(Dataset entries)
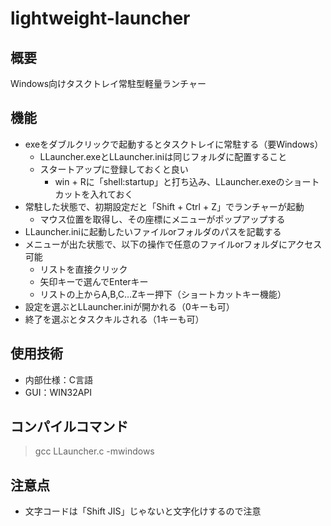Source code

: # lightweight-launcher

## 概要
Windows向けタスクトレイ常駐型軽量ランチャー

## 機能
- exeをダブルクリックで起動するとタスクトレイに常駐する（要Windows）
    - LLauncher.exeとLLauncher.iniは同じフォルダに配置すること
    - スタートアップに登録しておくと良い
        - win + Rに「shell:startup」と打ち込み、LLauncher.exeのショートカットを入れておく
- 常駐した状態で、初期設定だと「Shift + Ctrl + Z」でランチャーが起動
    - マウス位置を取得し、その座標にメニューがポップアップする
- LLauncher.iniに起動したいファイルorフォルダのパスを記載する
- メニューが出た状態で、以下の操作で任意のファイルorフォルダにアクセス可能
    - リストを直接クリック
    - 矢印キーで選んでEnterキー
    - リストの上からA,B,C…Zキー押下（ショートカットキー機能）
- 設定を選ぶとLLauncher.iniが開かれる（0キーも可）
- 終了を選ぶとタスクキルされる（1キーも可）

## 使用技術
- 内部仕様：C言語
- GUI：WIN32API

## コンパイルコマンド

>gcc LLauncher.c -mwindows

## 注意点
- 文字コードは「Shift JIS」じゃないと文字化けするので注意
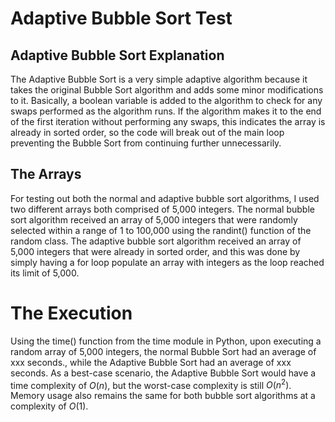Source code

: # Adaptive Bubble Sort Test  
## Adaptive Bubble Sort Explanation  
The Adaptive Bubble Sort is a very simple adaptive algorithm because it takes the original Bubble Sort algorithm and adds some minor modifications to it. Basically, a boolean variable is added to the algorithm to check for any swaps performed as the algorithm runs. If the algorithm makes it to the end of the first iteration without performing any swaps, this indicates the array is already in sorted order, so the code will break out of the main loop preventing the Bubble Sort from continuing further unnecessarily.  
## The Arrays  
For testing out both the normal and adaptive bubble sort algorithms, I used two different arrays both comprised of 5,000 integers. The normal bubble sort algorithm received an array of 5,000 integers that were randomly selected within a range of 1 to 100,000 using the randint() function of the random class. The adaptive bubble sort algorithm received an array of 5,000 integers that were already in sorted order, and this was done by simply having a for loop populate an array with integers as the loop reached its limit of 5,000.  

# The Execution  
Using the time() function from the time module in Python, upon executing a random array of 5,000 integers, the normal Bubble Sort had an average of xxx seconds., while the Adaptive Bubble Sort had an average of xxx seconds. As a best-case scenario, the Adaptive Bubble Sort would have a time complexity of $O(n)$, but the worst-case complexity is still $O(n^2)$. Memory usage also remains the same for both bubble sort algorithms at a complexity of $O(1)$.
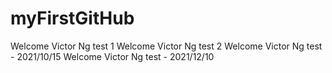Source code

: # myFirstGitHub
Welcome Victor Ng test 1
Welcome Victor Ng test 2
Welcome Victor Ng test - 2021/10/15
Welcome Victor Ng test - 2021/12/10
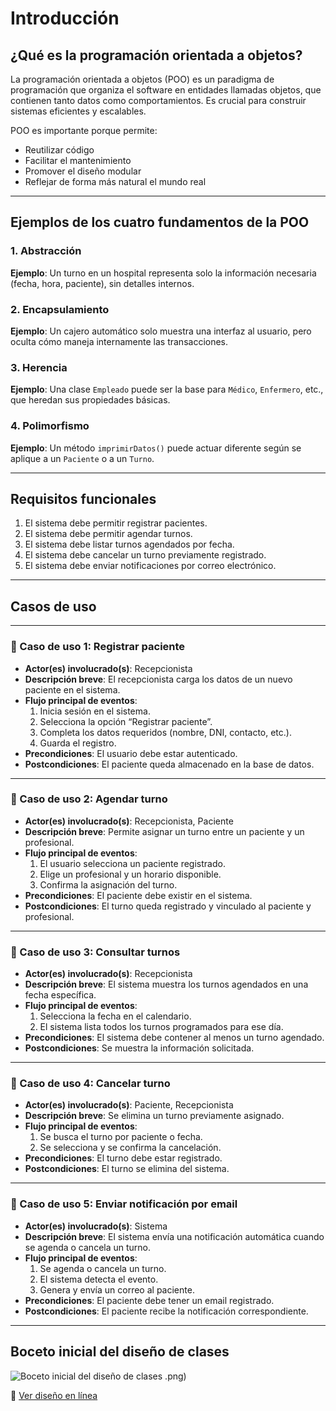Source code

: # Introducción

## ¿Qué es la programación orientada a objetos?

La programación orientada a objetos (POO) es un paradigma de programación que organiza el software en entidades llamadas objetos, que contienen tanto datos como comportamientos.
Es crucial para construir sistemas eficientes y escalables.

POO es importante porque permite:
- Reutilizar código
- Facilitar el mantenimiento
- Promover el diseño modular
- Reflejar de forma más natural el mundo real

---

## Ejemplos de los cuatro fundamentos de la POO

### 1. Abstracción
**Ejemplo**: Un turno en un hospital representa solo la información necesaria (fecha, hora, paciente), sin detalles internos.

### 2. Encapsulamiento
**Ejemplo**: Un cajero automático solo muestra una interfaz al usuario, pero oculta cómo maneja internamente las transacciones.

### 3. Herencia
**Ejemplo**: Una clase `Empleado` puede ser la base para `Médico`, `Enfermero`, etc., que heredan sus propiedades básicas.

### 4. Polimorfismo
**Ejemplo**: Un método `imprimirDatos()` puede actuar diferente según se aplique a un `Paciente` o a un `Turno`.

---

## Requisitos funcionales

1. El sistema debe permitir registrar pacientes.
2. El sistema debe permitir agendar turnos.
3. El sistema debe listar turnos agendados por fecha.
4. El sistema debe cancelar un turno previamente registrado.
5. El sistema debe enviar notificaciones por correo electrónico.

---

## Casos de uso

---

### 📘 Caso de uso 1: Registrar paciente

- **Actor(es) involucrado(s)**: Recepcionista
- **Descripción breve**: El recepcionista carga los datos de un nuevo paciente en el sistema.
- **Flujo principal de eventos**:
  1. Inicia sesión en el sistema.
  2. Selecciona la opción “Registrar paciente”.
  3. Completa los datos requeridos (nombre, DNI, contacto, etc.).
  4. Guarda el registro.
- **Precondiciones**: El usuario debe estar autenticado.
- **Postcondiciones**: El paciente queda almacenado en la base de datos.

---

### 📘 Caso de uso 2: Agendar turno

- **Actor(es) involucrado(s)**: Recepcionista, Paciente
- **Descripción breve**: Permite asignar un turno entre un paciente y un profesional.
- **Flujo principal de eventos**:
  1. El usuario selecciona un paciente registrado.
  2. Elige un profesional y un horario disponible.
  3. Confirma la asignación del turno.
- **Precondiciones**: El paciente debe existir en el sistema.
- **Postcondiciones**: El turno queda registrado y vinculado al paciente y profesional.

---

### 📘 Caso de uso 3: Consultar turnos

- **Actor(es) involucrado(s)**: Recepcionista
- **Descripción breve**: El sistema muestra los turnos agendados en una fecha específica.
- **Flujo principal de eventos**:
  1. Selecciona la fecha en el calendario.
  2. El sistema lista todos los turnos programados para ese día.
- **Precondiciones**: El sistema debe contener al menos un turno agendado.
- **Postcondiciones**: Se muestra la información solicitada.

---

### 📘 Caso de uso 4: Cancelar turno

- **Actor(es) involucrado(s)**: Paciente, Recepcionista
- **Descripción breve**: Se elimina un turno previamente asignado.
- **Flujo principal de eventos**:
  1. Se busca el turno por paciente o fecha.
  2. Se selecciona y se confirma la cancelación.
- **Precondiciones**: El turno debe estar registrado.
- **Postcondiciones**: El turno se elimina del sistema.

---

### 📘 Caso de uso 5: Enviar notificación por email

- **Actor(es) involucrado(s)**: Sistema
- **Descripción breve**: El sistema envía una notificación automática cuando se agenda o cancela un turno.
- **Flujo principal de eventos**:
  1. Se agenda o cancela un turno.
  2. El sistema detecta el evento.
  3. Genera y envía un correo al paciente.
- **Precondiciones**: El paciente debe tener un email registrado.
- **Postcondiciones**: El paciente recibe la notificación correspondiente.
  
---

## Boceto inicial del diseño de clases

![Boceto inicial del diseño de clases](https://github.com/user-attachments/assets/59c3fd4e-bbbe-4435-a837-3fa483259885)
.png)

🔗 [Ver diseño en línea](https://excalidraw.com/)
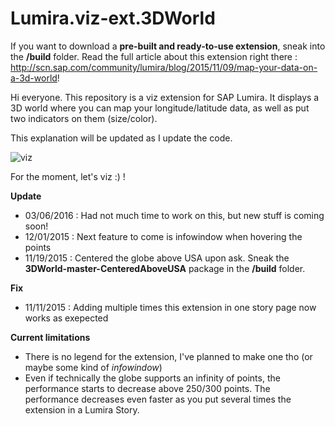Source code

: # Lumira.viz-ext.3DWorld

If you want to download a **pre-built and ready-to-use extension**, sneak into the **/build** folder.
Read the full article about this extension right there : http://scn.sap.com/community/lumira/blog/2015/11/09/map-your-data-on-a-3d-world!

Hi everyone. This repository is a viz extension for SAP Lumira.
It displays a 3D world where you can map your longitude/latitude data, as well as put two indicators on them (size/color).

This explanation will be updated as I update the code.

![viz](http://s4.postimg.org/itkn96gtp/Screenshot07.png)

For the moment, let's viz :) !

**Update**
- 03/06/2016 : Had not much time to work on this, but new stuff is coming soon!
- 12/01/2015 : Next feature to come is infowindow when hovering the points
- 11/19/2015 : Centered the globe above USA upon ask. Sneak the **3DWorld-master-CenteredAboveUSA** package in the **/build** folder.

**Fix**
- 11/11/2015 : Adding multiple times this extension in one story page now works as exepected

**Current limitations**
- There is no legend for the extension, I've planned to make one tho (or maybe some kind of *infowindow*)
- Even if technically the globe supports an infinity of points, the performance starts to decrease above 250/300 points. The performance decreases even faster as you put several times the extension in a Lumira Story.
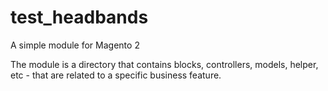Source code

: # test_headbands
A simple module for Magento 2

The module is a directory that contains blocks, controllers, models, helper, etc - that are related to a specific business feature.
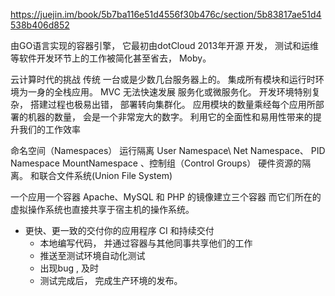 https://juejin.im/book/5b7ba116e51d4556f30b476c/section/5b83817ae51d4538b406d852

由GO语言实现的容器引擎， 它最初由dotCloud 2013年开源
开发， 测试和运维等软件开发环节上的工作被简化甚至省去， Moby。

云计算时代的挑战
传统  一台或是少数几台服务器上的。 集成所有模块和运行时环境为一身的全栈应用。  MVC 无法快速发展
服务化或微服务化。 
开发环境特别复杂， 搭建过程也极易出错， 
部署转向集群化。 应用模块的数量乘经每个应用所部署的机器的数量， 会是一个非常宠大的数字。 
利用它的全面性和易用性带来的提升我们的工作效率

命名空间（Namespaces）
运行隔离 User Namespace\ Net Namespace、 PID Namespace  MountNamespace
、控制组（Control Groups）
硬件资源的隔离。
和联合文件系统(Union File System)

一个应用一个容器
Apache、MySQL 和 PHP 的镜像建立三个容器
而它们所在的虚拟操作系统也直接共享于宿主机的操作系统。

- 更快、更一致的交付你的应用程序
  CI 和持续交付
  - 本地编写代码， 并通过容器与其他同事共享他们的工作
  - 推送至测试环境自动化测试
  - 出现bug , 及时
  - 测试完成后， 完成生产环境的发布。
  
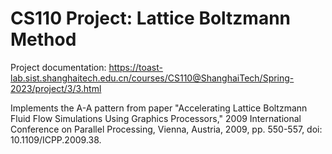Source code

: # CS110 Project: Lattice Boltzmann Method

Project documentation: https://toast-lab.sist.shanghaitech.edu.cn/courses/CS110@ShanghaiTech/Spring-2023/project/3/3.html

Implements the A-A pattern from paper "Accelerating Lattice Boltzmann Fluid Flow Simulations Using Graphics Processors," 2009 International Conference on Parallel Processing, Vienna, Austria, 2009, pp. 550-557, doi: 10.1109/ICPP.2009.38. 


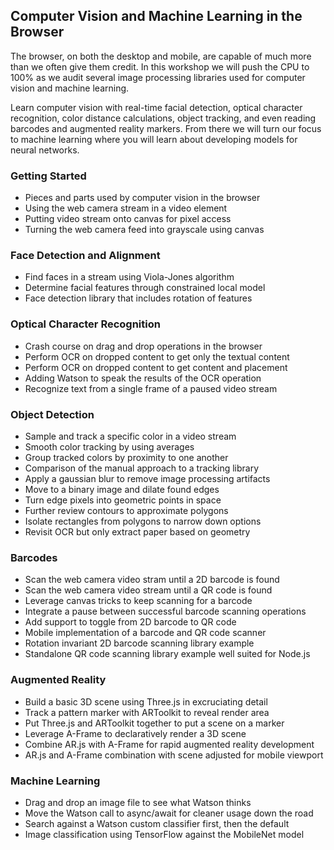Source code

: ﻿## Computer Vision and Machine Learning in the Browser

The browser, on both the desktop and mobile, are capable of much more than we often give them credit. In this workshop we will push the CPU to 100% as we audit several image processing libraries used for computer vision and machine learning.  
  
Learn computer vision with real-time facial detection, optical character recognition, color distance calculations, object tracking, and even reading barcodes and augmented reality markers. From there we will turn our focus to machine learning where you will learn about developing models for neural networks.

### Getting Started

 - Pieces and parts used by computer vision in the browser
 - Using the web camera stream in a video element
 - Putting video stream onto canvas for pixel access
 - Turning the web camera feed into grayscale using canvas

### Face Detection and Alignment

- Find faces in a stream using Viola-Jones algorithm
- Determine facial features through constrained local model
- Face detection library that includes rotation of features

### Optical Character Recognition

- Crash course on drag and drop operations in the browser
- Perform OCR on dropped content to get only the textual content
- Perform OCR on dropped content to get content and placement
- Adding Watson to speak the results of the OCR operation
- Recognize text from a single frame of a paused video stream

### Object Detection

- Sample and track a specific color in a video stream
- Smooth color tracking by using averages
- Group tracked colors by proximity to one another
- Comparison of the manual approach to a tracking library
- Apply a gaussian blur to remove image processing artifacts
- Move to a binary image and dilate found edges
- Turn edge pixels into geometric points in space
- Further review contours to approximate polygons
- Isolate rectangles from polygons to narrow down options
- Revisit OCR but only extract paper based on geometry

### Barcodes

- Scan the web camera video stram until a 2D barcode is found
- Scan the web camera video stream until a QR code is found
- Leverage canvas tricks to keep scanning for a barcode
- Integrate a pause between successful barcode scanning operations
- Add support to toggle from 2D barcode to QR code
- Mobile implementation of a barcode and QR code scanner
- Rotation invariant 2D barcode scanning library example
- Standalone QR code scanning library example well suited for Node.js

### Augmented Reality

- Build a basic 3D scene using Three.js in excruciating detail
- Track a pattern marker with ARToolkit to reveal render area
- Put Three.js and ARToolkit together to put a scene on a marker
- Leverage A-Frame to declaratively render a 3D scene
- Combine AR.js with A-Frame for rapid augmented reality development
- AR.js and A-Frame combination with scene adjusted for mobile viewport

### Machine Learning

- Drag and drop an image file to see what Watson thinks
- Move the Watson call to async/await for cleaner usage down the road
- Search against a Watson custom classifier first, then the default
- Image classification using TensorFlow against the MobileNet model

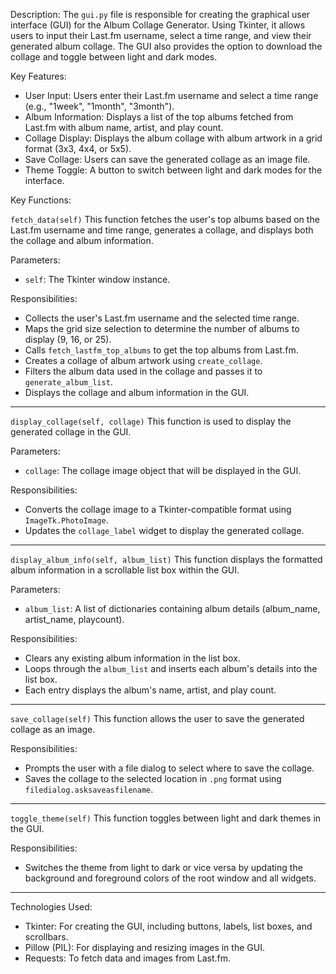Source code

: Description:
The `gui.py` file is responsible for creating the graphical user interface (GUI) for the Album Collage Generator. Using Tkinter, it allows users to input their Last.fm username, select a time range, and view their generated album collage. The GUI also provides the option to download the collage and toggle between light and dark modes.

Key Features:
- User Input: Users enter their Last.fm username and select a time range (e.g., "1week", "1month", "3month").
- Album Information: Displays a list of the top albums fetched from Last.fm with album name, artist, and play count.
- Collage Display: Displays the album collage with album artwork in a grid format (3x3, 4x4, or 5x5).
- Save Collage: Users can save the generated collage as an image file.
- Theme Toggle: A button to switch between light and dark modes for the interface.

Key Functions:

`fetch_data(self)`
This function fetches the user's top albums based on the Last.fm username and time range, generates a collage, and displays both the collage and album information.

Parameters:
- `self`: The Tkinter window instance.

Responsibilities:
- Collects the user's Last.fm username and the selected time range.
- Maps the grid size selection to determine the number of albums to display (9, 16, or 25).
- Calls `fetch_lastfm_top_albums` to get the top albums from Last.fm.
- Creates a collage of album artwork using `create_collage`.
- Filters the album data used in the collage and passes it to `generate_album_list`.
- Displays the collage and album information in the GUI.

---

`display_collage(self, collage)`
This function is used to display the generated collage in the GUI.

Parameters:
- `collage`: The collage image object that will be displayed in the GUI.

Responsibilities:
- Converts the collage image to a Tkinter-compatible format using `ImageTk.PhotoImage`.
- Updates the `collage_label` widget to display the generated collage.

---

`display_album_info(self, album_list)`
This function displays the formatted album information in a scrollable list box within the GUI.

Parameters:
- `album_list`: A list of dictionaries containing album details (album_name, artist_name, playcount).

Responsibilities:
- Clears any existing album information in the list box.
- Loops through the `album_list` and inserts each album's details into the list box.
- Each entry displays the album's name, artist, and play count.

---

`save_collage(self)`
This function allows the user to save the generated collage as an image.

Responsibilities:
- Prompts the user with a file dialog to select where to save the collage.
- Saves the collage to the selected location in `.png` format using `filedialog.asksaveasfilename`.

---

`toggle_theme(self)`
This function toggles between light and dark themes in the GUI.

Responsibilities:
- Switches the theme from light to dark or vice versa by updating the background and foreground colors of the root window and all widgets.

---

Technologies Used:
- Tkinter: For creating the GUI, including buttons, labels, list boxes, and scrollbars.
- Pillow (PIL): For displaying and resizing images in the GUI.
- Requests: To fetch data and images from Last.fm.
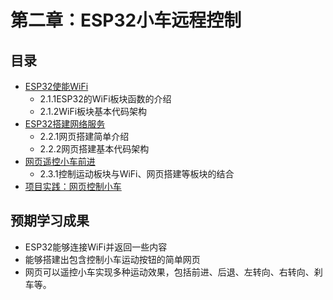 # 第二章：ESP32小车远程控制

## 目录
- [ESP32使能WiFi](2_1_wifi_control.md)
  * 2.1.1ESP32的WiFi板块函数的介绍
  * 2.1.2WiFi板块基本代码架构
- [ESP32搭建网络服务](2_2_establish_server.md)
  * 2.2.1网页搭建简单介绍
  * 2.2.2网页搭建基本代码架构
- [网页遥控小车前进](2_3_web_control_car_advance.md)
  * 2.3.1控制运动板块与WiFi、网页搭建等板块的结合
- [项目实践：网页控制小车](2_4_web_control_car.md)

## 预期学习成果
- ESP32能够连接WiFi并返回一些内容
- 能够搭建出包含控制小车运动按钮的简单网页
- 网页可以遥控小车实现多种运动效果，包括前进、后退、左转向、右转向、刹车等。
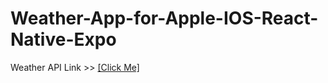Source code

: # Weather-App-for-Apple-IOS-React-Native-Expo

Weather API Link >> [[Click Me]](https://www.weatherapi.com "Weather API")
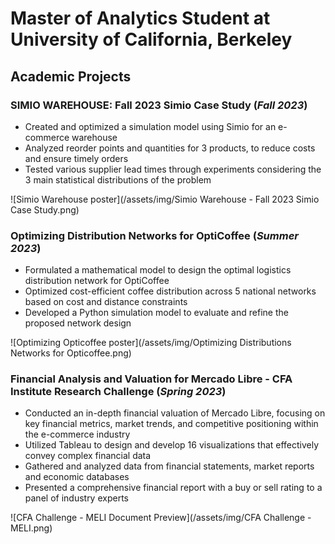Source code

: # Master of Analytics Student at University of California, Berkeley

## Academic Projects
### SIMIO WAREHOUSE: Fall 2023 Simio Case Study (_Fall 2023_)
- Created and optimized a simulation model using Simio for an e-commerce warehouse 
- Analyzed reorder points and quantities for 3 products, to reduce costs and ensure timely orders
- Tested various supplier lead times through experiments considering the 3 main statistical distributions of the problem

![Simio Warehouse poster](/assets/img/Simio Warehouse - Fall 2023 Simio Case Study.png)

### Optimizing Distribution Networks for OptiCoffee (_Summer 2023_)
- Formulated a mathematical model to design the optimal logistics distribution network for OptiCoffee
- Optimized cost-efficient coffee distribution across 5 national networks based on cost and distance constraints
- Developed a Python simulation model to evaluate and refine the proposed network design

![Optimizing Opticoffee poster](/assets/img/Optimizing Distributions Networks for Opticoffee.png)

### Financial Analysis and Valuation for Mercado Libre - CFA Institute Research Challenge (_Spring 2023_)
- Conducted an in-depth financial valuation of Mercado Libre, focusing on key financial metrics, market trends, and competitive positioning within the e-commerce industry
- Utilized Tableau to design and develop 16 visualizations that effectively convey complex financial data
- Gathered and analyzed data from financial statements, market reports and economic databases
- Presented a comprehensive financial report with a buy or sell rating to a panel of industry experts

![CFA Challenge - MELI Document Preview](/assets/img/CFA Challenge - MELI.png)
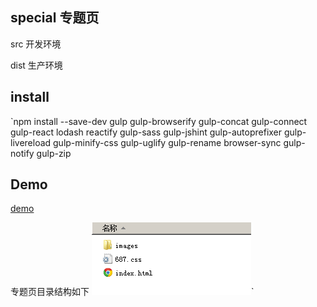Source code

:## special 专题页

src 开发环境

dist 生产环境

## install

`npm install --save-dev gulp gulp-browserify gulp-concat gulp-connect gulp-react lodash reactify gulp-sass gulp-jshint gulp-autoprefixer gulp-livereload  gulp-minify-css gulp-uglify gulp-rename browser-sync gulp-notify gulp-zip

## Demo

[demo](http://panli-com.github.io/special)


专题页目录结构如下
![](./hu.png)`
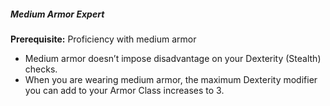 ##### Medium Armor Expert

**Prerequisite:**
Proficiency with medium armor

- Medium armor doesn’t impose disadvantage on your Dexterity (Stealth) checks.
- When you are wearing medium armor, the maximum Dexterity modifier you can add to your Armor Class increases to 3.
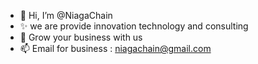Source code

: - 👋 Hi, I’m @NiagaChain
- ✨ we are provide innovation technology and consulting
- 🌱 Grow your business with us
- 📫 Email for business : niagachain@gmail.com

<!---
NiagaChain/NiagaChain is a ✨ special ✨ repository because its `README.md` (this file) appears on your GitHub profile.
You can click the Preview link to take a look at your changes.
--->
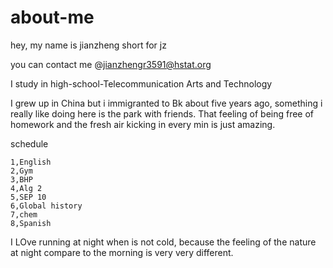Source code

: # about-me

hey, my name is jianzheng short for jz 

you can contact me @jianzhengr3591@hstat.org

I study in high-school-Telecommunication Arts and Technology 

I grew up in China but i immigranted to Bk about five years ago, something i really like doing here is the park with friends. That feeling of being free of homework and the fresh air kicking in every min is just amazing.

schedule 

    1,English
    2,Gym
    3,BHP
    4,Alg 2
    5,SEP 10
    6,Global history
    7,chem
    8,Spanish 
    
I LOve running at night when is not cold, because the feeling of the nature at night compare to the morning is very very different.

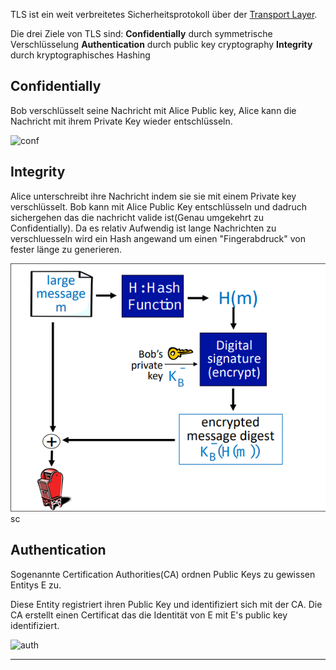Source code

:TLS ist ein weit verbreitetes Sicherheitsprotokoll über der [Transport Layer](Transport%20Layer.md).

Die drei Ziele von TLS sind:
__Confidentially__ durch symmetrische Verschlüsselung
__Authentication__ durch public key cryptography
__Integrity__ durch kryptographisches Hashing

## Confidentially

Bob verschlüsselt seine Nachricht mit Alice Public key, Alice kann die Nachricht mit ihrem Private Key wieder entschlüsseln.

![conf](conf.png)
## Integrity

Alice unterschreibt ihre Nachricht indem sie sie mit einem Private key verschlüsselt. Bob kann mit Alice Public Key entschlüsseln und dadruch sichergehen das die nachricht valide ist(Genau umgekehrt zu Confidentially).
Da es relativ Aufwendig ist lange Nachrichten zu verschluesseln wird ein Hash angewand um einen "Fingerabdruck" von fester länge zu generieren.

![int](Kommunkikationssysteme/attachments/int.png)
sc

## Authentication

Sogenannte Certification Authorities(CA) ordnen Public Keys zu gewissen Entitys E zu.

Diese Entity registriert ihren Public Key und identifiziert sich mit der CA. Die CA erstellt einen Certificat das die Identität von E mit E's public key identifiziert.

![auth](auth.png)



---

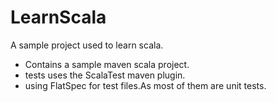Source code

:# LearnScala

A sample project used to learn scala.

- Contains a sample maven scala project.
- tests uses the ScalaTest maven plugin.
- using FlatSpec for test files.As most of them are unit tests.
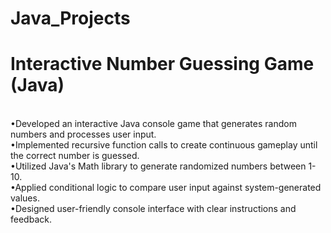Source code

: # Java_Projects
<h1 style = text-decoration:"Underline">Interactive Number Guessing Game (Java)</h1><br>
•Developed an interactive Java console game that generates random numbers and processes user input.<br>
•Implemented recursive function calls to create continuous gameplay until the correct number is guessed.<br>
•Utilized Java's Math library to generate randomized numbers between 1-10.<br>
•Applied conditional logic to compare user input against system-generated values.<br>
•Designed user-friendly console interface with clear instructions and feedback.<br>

*ACTIVITY*. Copy each line above that contains the word "until".

*YOUR RESPONSE*.
- Scan the web camera video stram until a 2D barcode is found
- Scan the web camera video stream until a QR code is found
•Implemented recursive function calls to create continuous gameplay until the correct number is guessed.<br>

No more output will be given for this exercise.